What is needed: Going through the data below, please show each line containing the string "member".
--- Supplied material ---
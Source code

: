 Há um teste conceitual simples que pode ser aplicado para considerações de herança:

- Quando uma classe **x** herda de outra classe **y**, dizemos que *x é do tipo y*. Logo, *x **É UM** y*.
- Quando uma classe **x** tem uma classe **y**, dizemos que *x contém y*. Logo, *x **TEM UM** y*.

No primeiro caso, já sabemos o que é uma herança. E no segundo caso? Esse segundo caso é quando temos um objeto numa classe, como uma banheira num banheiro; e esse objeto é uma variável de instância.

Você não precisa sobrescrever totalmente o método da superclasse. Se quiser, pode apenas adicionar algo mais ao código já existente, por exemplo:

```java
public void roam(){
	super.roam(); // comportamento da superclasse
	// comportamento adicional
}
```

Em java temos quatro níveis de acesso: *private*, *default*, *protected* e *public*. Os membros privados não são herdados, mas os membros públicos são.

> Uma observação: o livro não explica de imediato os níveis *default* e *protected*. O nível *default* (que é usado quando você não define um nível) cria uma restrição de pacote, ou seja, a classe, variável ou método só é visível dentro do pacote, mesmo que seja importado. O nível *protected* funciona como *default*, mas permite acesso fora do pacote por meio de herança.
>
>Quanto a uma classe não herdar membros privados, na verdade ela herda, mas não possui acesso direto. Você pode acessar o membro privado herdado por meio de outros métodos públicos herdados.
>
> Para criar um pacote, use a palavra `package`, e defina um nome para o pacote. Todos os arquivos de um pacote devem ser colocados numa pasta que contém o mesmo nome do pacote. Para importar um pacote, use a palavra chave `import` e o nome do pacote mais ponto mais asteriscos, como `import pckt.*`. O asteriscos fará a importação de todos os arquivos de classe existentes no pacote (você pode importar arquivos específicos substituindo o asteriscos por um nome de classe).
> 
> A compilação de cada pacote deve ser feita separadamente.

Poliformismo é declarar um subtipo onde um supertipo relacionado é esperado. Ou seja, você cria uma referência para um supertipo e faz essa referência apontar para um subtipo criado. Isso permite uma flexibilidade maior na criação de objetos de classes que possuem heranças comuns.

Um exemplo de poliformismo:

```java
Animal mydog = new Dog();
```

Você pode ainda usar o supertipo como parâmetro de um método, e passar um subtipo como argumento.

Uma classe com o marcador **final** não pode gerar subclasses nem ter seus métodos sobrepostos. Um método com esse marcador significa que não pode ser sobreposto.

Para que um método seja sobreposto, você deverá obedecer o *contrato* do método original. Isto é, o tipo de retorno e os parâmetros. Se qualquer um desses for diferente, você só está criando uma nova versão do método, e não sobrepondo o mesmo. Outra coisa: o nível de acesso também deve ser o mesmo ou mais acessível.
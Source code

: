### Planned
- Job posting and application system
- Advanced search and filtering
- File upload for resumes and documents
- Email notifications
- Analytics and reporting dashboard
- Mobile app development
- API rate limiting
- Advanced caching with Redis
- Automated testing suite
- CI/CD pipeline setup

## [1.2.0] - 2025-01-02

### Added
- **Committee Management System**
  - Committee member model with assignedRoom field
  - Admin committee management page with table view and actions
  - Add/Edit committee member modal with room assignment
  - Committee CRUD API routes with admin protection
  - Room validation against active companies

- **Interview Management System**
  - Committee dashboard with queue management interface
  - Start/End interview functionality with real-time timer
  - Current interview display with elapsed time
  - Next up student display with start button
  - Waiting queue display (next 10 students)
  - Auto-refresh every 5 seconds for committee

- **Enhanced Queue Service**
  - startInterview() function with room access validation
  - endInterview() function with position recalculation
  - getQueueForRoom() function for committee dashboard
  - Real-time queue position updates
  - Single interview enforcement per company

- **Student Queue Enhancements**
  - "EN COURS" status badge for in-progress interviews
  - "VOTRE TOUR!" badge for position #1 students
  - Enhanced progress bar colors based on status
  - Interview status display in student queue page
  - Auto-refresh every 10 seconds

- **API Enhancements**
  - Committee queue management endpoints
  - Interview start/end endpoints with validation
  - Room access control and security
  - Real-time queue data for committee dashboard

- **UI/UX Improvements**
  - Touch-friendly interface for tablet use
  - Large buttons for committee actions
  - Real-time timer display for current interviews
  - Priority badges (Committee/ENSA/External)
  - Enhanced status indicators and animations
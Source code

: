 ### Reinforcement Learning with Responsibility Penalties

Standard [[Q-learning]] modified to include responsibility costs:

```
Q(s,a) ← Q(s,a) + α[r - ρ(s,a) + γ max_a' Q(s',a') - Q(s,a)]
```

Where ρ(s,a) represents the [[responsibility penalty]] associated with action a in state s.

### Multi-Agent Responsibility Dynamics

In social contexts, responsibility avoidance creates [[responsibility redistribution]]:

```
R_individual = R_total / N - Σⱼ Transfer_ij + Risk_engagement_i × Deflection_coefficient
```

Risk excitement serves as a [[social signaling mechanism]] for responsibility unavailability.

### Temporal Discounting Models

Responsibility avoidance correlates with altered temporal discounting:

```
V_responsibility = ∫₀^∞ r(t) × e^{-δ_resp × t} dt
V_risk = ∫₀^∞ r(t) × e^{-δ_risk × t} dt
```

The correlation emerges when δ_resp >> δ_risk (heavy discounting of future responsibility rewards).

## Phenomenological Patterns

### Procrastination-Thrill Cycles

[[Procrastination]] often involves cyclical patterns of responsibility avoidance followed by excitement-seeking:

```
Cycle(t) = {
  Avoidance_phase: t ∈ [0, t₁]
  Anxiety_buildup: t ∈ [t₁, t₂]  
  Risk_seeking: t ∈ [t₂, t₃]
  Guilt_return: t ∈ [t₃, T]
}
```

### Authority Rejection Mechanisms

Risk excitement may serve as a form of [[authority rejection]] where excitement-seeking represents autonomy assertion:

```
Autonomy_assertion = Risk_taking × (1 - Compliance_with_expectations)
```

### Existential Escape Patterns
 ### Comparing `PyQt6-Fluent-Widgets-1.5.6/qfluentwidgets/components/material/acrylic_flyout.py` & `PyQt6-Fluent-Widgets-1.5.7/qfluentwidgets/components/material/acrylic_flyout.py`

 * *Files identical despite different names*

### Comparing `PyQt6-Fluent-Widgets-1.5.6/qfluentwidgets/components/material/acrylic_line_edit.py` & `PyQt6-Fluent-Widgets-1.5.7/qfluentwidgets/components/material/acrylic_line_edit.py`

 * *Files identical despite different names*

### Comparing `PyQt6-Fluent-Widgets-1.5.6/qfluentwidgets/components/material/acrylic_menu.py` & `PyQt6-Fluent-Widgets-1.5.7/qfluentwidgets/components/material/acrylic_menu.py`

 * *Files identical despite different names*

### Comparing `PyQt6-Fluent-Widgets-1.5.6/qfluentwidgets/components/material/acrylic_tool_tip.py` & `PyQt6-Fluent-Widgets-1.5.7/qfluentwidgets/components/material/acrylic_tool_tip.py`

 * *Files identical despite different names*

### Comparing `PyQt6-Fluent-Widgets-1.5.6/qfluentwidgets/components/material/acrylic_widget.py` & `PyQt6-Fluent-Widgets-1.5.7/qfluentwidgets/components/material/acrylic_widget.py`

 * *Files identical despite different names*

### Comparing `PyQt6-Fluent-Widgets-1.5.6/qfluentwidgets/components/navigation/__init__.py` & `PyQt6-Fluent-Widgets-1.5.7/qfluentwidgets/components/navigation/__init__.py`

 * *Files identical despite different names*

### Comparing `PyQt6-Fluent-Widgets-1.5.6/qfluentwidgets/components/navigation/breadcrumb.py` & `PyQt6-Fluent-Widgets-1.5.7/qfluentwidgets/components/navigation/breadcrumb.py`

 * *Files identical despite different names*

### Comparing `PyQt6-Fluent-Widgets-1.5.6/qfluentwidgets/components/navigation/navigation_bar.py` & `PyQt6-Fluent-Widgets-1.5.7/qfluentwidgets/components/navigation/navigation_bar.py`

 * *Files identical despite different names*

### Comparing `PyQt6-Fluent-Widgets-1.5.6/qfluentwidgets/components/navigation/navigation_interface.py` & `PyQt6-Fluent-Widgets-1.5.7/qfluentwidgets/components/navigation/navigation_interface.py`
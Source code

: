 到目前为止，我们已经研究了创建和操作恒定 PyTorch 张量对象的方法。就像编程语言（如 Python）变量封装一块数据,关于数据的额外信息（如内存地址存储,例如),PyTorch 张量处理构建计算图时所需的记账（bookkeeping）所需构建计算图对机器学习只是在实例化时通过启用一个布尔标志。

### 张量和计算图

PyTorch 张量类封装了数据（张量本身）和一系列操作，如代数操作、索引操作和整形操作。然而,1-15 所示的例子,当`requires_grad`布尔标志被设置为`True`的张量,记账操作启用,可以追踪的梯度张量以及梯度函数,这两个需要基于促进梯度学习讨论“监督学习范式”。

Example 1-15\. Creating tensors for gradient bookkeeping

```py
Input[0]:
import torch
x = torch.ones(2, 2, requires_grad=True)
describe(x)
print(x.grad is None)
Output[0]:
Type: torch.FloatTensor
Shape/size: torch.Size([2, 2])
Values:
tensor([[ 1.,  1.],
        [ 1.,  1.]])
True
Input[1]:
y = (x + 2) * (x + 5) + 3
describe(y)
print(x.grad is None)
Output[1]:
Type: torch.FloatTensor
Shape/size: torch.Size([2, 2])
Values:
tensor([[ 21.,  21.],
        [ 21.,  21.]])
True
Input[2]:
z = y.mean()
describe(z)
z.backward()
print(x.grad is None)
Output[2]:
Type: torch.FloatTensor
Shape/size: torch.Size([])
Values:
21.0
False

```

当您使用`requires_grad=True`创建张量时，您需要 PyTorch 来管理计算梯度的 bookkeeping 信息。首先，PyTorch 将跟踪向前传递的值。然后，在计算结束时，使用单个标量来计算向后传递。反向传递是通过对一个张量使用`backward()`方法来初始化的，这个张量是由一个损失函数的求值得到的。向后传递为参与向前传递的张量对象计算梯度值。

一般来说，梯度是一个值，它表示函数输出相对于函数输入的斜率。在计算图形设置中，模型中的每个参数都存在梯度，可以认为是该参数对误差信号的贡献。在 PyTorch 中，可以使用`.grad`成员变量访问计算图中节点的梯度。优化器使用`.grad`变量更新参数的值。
---
Answer for the task:
  - Committee member model with assignedRoom field
  - Add/Edit committee member modal with room assignment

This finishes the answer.